Figure 3-7: Selecting data and starting the analysis.

image

Figure 3-8: The option settings for the analysis.

image

Figure 3-9: The results of the simple hour analysis.

Inside the box, the text on the far left is the label you gave to the variable. The column labeled N is the number of data items included in the calculations. You can tell from the minimum and maximum that the earliest the ice has ever let go was during the 5 a.m. hour, but it has also been known to happen after 11 p.m.

The value for the standard deviation is calculated according to the degree of variation from a perfect fit on a bell curve.

There’s more bell-curve stuff to diddle with: Go back through the same procedure again, but this time change the options in Step 4. Remove maximum and minimum and instead enable Kurtosis and Skewness.
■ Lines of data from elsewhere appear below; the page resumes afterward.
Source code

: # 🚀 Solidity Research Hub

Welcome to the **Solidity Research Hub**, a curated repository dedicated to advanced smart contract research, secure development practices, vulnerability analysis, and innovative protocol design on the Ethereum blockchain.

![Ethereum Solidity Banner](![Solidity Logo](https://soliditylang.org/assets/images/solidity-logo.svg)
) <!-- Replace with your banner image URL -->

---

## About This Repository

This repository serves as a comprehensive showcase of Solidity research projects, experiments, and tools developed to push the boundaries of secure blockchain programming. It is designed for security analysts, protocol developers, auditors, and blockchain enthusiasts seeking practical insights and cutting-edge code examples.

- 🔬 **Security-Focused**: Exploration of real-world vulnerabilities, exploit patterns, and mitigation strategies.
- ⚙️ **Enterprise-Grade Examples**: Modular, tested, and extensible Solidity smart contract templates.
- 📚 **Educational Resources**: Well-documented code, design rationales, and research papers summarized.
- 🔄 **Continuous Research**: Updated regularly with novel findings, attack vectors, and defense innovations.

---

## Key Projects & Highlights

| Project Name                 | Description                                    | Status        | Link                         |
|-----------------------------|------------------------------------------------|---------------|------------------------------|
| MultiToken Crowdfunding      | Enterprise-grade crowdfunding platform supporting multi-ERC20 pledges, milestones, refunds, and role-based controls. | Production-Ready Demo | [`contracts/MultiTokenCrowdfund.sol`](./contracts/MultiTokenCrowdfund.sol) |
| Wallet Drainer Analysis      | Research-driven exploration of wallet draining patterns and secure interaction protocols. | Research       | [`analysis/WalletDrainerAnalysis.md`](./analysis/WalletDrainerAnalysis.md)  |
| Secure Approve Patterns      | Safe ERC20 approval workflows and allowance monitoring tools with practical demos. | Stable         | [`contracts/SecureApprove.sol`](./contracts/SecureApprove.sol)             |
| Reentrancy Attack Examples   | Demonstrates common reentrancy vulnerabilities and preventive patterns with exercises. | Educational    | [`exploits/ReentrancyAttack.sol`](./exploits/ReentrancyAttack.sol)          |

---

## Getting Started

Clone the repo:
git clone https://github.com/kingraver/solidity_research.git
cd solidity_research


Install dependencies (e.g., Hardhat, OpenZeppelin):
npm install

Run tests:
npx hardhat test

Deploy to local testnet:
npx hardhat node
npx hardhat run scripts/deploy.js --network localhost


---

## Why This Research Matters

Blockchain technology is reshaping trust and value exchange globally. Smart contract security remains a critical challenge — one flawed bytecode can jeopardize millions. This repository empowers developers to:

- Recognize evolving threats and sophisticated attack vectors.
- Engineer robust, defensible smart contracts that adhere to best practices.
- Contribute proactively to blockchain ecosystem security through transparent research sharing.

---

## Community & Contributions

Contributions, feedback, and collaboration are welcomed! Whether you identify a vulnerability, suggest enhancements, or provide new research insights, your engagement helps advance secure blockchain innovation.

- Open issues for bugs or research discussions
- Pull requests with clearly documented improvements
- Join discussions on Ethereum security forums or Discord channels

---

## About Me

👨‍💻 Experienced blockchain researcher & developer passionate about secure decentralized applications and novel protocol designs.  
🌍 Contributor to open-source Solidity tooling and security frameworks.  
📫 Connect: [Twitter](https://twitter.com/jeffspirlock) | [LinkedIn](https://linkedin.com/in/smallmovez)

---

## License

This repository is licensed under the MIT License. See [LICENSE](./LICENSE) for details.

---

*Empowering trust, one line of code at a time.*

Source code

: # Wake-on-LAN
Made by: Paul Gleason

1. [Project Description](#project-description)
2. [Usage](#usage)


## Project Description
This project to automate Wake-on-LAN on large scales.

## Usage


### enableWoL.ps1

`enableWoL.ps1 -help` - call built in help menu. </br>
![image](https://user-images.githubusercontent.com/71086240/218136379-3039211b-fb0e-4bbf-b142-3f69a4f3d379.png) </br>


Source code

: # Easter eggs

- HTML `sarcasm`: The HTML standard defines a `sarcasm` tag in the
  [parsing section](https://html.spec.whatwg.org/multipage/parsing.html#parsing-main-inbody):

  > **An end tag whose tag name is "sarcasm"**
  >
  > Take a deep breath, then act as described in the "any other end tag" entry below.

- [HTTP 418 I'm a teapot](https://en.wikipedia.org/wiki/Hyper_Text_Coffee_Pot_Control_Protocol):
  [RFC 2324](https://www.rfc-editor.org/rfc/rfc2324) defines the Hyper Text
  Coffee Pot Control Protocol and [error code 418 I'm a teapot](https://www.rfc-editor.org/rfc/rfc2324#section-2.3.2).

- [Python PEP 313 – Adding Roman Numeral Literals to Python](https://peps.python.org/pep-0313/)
Those are not rude words (and, no, we didn’t just make them up); they’re types of statistics. As shown in Figure 3-10, the results have two new values.

image

Figure 3-10: New analysis showing kurtosis and skewness.

Both values also have to do with the bell curve. Skewness represents the symmetry of the data. A positive skewness indicates that more of the data appears to the high end, or the right, on the graph. A negative value indicates a skew to the lower values. Kurtosis has to do with the flatness of the curve. If the data implies a curve flatter than the bell curve, the kurtosis value is negative. If, on the other hand, the data inscribes a curve that is more pointed on top than the bell curve, the kurtosis value is positive.

Transforming Data

The previous example looks at only the hours, but it’s also possible to include minutes. Clock arithmetic is tricky (it’s that 60-minutes-per-hour thing) but SPSS can work with it if you tell it what you’re doing.

In the next example, we combine the separate hour and minutes fields into a new field that contains both. SPSS is good at transforming data this way. To build the new field, do the following:

  1. In the Data Editor window, choose Transform ⇒ Date and Time Wizard.

    The window shown in Figure 3-11 appears.

  2. Select the Create a Date/Time Variable from Variables Holding Parts of Dates or Times option.
  3. Click Next.
  4. Put the names of the variables into the appropriate fields.

    We want only the hours and minutes, so ignore the others. You move them by selecting the one you want from the list on the left, and then clicking the arrow next to the place you want it to go. When you’re finished, the screen should look like Figure 3-12.

  5. Click Next.
  6. Enter a name and a label for the variable. Also select a display format from the list.

    To follow along with the example, type time in the Result Variable box, type hour and minute in the Variable Label box, and then select hh:mm from the Output Format list, as shown in Figure 3-13.

  7. Select the Create the Variable Now option, and then click the Finish button.

    You’ve created your new time data field. The result is shown in Figure 3-14.

image

Figure 3-11: The Date and Time Wizard.

image

Figure 3-12: Selection of the variables from which time is structured.

image

Figure 3-13: The name and display format for times.

image

Figure 3-14: The Data Editor window with the new time field.

You may notice that after you click the Finish button, the SPSS Statistics Viewer window may appear. This window shows a log of the steps the program has performed. To continue, click back into the Data Editor window.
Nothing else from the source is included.